### MATERIALS PROVIDED

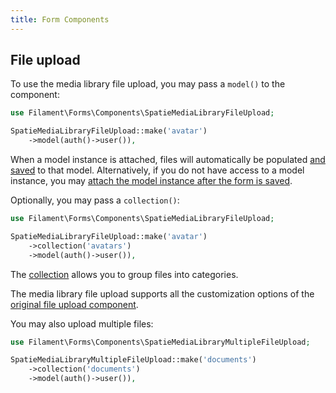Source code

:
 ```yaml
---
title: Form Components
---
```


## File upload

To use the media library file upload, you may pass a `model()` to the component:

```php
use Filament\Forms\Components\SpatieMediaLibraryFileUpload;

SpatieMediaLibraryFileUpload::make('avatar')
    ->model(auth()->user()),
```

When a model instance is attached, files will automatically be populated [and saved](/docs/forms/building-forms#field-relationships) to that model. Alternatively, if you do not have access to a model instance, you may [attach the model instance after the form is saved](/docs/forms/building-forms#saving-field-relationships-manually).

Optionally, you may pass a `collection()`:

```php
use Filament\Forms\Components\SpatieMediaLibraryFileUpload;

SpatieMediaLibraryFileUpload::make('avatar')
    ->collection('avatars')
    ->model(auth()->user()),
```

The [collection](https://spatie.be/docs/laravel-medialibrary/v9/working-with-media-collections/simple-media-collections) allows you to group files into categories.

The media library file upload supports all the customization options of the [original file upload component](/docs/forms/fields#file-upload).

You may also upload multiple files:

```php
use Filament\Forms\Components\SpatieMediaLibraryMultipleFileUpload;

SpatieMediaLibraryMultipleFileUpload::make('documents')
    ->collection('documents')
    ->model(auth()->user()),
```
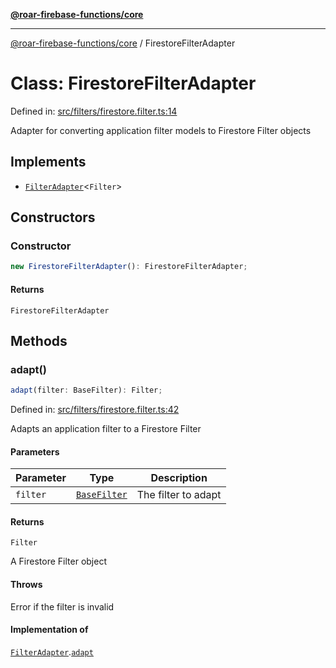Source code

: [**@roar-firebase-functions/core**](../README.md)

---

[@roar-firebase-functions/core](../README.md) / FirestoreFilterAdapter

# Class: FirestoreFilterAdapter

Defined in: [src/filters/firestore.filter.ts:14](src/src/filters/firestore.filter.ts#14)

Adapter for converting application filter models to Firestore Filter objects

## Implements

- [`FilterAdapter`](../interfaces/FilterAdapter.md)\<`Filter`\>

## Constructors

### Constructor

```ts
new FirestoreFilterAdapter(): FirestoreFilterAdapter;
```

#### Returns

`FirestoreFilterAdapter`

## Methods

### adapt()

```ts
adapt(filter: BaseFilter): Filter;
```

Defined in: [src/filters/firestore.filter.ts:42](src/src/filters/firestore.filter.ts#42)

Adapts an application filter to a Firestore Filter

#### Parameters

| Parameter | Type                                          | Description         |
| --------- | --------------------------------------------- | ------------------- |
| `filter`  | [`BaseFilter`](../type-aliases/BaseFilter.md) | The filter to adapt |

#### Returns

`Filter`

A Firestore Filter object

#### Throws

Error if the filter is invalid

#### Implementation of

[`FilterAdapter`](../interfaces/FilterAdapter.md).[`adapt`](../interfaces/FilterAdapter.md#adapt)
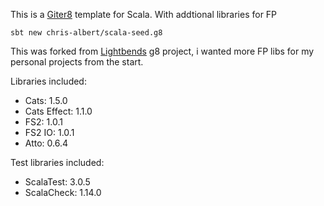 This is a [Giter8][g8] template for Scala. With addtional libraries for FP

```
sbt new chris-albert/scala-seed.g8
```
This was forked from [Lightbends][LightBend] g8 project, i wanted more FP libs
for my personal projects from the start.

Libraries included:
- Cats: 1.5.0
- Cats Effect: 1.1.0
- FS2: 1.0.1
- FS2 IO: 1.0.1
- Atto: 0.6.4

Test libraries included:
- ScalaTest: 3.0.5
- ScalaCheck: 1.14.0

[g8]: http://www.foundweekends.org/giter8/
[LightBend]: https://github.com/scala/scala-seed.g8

######

# [WHAT TO DO]
Among the entries above, take the lines from the one with "filter to adapt |" through the one with "This is a [Giter8][g8]" and retype them exactly, leaving out the pictures.

# [THE COMPLETED TASK]
| `filter`  | [`BaseFilter`](../type-aliases/BaseFilter.md) | The filter to adapt |

#### Returns

`Filter`

A Firestore Filter object

#### Throws

Error if the filter is invalid

#### Implementation of

[`FilterAdapter`](../interfaces/FilterAdapter.md).[`adapt`](../interfaces/FilterAdapter.md#adapt)
 This is a [Giter8][g8] template for Scala. With addtional libraries for FP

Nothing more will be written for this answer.